Vaginal Labor And Delivery Device
In the labor and delivery room, things don't always go as you plan. From lengthy labors to low levels of pain tolerance, each and every delivery can be different, even when you're not a first-time mother. Should your baby need a little help making his grand entrance into the world during a vaginal delivery, learn what, how and why your doctor may need to use vacuum extraction during delivery.
What is a vacuum extraction?
Used more often in place of forceps, a vacuum extraction is when your physician uses a vacuum extractor during a vaginal delivery. A vacuum extractor, also known as a ventouse, is a cup-shaped suction device placed on the baby's head during delivery to help guide your little one down the birth canal. In addition, there are two types of vacuum extractors: a metal-cup and soft cup vacuum extractors.
How is vacuum extraction performed?
The mushroom-shaped metal cup vacuum extractors are applied to your baby's head, and a mechanical or electrical suction device using pressure to remain affixed to your baby's scalp. According to an article by the American Academy of Family Physicians, metal-cup vacuum extraction is rarely performed in the United States.
However, soft cup vacuum extractions are performed with bell- or mushroom-shaped silicone rubber cups attached to a manual vacuum pump or an electric suction device.
When is a vacuum extraction necessary?
Vacuum extractors "should be employed when indicated, usually for a non-measuring fetal heart tracing or failure to progress in the second stage of labor," as reported by the American Academy of Family Physicians, similar to when forceps are necessary during a vaginal delivery. Translation? When you're baby is having a tough time during his journey down the birth canal, your doctor will need to step in and help to ensure the safety of both mother and baby.
Risks of a vacuum delivery
The Internet Journal of Pediatrics and Neonatology reports that vacuum extraction has not been found to result in significant intellectual or neurological disability. However, when too much pressure or suction is applied, scalp and brain trauma can occur to the newborn in the form of bleeding, bruising and swelling on the head. The risk of a cookie-cutter abrasion to the scalp if the device is twisted once placed is also associated with this type of delivery device.

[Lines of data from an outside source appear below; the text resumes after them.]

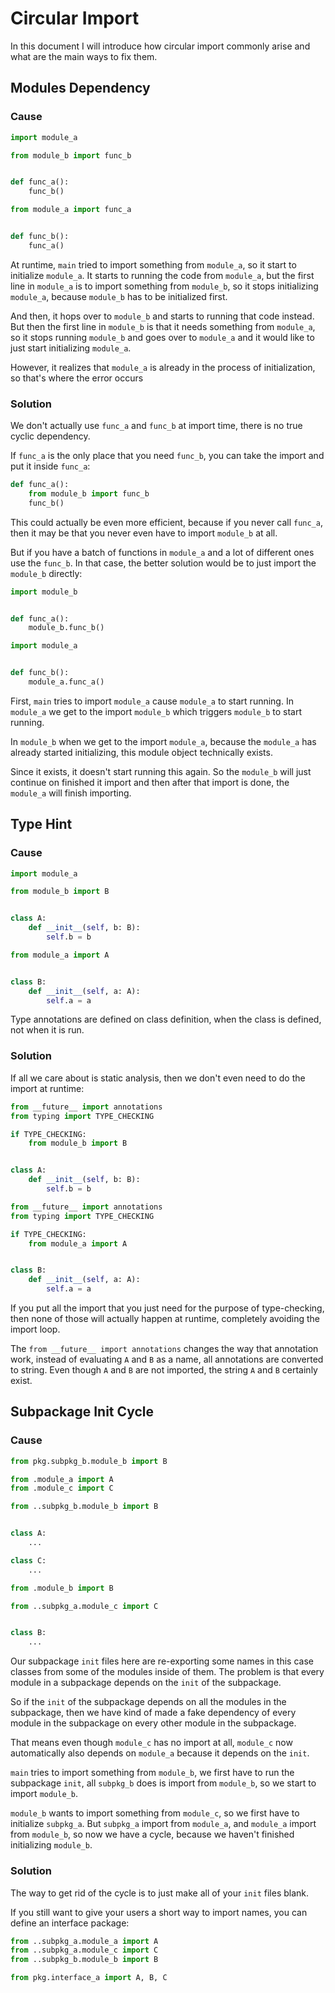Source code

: # Circular Import

In this document I will introduce how circular import commonly arise and what are the main ways to fix them.

## Modules Dependency

### Cause

```python title="main.py"
import module_a
```

```python title="module_a.py"
from module_b import func_b


def func_a():
    func_b()
```

```python title="module_b.py"
from module_a import func_a


def func_b():
    func_a()
```

At runtime, `main` tried to import something from `module_a`, so it start to initialize `module_a`. 
It starts to running the code from `module_a`, but the first line in `module_a` is to import something from `module_b`, 
so it stops initializing `module_a`, because `module_b` has to be initialized first.

And then, it hops over to `module_b` and starts to running that code instead. 
But then the first line in `module_b` is that it needs something from `module_a`, 
so it stops running `module_b` and goes over to `module_a` and it would like to just start initializing `module_a`.

However, it realizes that `module_a` is already in the process of initialization, so that's where the error occurs 

### Solution

We don't actually use `func_a` and `func_b` at import time, there is no true cyclic dependency.

If `func_a` is the only place that you need `func_b`, you can take the import and put it inside `func_a`:

```python hl_lines="2" title="module_a.py"
def func_a():
    from module_b import func_b
    func_b()
```

This could actually be even more efficient, because if you never call `func_a`, 
then it may be that you never even have to import `module_b` at all.

But if you have a batch of functions in `module_a` and a lot of different ones use the `func_b`. 
In that case, the better solution would be to just import the `module_b` directly:

```python hl_lines="1 5" title="module_a.py"
import module_b


def func_a():
    module_b.func_b()
```

```python hl_lines="1 5" title="module_b.py"
import module_a


def func_b():
    module_a.func_a()
```

First, `main` tries to import `module_a` cause `module_a` to start running. 
In `module_a` we get to the import `module_b` which triggers `module_b` to start running.

In `module_b` when we get to the import `module_a`, because the `module_a` has already started initializing, 
this module object technically exists. 

Since it exists, it doesn't start running this again. 
So the `module_b` will just continue on finished it import and then after that import is done, 
the `module_a` will finish importing.

## Type Hint

### Cause

```python title="main.py"
import module_a
```

```python title="module_a.py"
from module_b import B


class A:
    def __init__(self, b: B):
        self.b = b
```

```python title="module_b.py"
from module_a import A


class B:
    def __init__(self, a: A):
        self.a = a
```

Type annotations are defined on class definition, when the class is defined, not when it is run.

### Solution

If all we care about is static analysis, then we don't even need to do the import at runtime:

```python hl_lines="1-5" title="module_a.py"
from __future__ import annotations
from typing import TYPE_CHECKING

if TYPE_CHECKING:
    from module_b import B


class A:
    def __init__(self, b: B):
        self.b = b
```

```python hl_lines="1-5" title="module_b.py"
from __future__ import annotations
from typing import TYPE_CHECKING

if TYPE_CHECKING:
    from module_a import A


class B:
    def __init__(self, a: A):
        self.a = a
```

If you put all the import that you just need for the purpose of type-checking, 
then none of those will actually happen at runtime, completely avoiding the import loop.

The `from __future__ import annotations` changes the way that annotation work, 
instead of evaluating `A` and `B` as a name, all annotations are converted to string.
Even though `A` and `B` are not imported, the string `A` and `B` certainly exist.

## Subpackage Init Cycle  

### Cause

```python title="main.py"
from pkg.subpkg_b.module_b import B
```

```python title="pkg/subpkg_a/__init__.py"
from .module_a import A
from .module_c import C
```

```python title="pkg/subpkg_a/module_a.py"
from ..subpkg_b.module_b import B


class A:
    ...
```

```python title="pkg/subpkg_a/module_c.py"
class C:
    ...
```

```python title="pkg/subpkg_b/__init__.py"
from .module_b import B
```

```python title="pkg/subpkg_b/module_b.py"
from ..subpkg_a.module_c import C


class B:
    ...
```

Our subpackage `init` files here are re-exporting some names in this case classes from some of the modules inside of them.
The problem is that every module in a subpackage depends on the `init` of the subpackage. 

So if the `init` of the subpackage depends on all the modules in the subpackage, 
then we have kind of made a fake dependency of every module in the subpackage on every other module in the subpackage.

That means even though `module_c` has no import at all, `module_c` now automatically also depends on `module_a` because it depends on the `init`.

`main` tries to import something from `module_b`, we first have to run the subpackage `init`, all `subpkg_b` does is import from `module_b`, so we start to import `module_b`.

`module_b` wants to import something from `module_c`, so we first have to initialize `subpkg_a`. 
But `subpkg_a` import from `module_a`, and `module_a` import from `module_b`, so now we have a cycle, 
because we haven't finished initializing `module_b`.

### Solution

The way to get rid of the cycle is to just make all of your `init` files blank.

If you still want to give your users a short way to import names, you can define an interface package:

```python title="pkg/interface_a/__init__.py"
from ..subpkg_a.module_a import A
from ..subpkg_a.module_c import C
from ..subpkg_b.module_b import B
```

```python title="main.py"
from pkg.interface_a import A, B, C
```
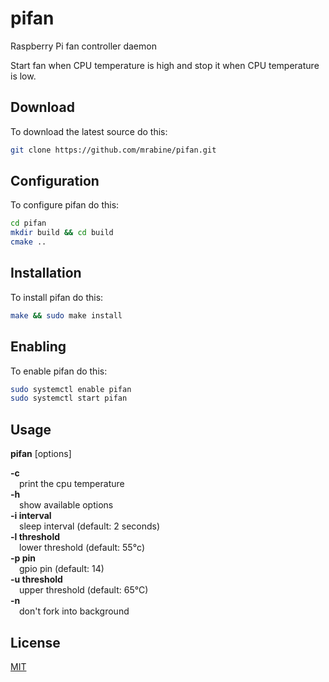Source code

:# pifan
Raspberry Pi fan controller daemon

Start fan when CPU temperature is high and stop it when CPU temperature is low.

## Download

To download the latest source do this:
```bash
git clone https://github.com/mrabine/pifan.git
```

## Configuration

To configure pifan do this:
```bash
cd pifan
mkdir build && cd build
cmake ..
```

## Installation

To install pifan do this:
```bash
make && sudo make install
```

## Enabling

To enable pifan do this:
```bash
sudo systemctl enable pifan
sudo systemctl start pifan
```

## Usage

**pifan** [options]

**-c**\
&emsp;print the cpu temperature\
**-h**\
&emsp;show available options\
**-i interval**\
&emsp;sleep interval (default: 2 seconds)\
**-l threshold**\
&emsp;lower threshold (default: 55&deg;c)\
**-p pin**\
&emsp;gpio pin (default: 14)\
**-u threshold**\
&emsp;upper threshold (default: 65&deg;C)\
**-n**\
&emsp;don't fork into background

## License

[MIT](https://choosealicense.com/licenses/mit/)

Talk to your physician during your prenatal checkups about any questions or concerns you may have about a vacuum extraction during delivery. Those parents-to-be who are not comfortable with the possibility of a vacuum delivery are encouraged to discuss vacuum extractor alternatives or find an OB/GYN who does not use this device to help make you more comfortable through all the discomforts of labor and delivery.